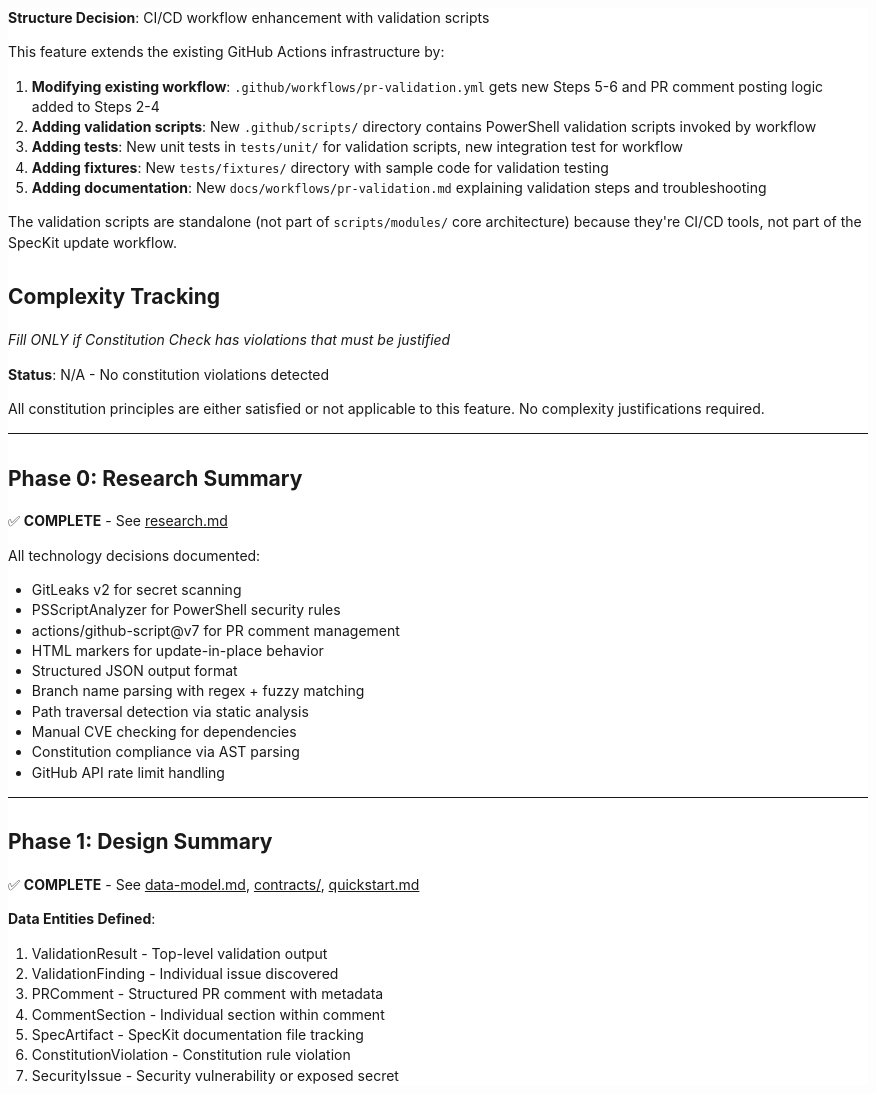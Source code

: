**Structure Decision**: CI/CD workflow enhancement with validation scripts

This feature extends the existing GitHub Actions infrastructure by:

1. **Modifying existing workflow**: `.github/workflows/pr-validation.yml` gets new Steps 5-6 and PR comment posting logic added to Steps 2-4
2. **Adding validation scripts**: New `.github/scripts/` directory contains PowerShell validation scripts invoked by workflow
3. **Adding tests**: New unit tests in `tests/unit/` for validation scripts, new integration test for workflow
4. **Adding fixtures**: New `tests/fixtures/` directory with sample code for validation testing
5. **Adding documentation**: New `docs/workflows/pr-validation.md` explaining validation steps and troubleshooting

The validation scripts are standalone (not part of `scripts/modules/` core architecture) because they're CI/CD tools, not part of the SpecKit update workflow.

## Complexity Tracking

*Fill ONLY if Constitution Check has violations that must be justified*

**Status**: N/A - No constitution violations detected

All constitution principles are either satisfied or not applicable to this feature. No complexity justifications required.

---

## Phase 0: Research Summary

✅ **COMPLETE** - See [research.md](research.md)

All technology decisions documented:
- GitLeaks v2 for secret scanning
- PSScriptAnalyzer for PowerShell security rules
- actions/github-script@v7 for PR comment management
- HTML markers for update-in-place behavior
- Structured JSON output format
- Branch name parsing with regex + fuzzy matching
- Path traversal detection via static analysis
- Manual CVE checking for dependencies
- Constitution compliance via AST parsing
- GitHub API rate limit handling

---

## Phase 1: Design Summary

✅ **COMPLETE** - See [data-model.md](data-model.md), [contracts/](contracts/), [quickstart.md](quickstart.md)

**Data Entities Defined**:
1. ValidationResult - Top-level validation output
2. ValidationFinding - Individual issue discovered
3. PRComment - Structured PR comment with metadata
4. CommentSection - Individual section within comment
5. SpecArtifact - SpecKit documentation file tracking
6. ConstitutionViolation - Constitution rule violation
7. SecurityIssue - Security vulnerability or exposed secret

* * *

* [Exercise aim]: Only lines belong in the copy, not pictures: write out exactly the lines of the records from the first through the one holding "This feature extends".

* [Result below]:
Source code

:**Structure Decision**: CI/CD workflow enhancement with validation scripts

This feature extends the existing GitHub Actions infrastructure by:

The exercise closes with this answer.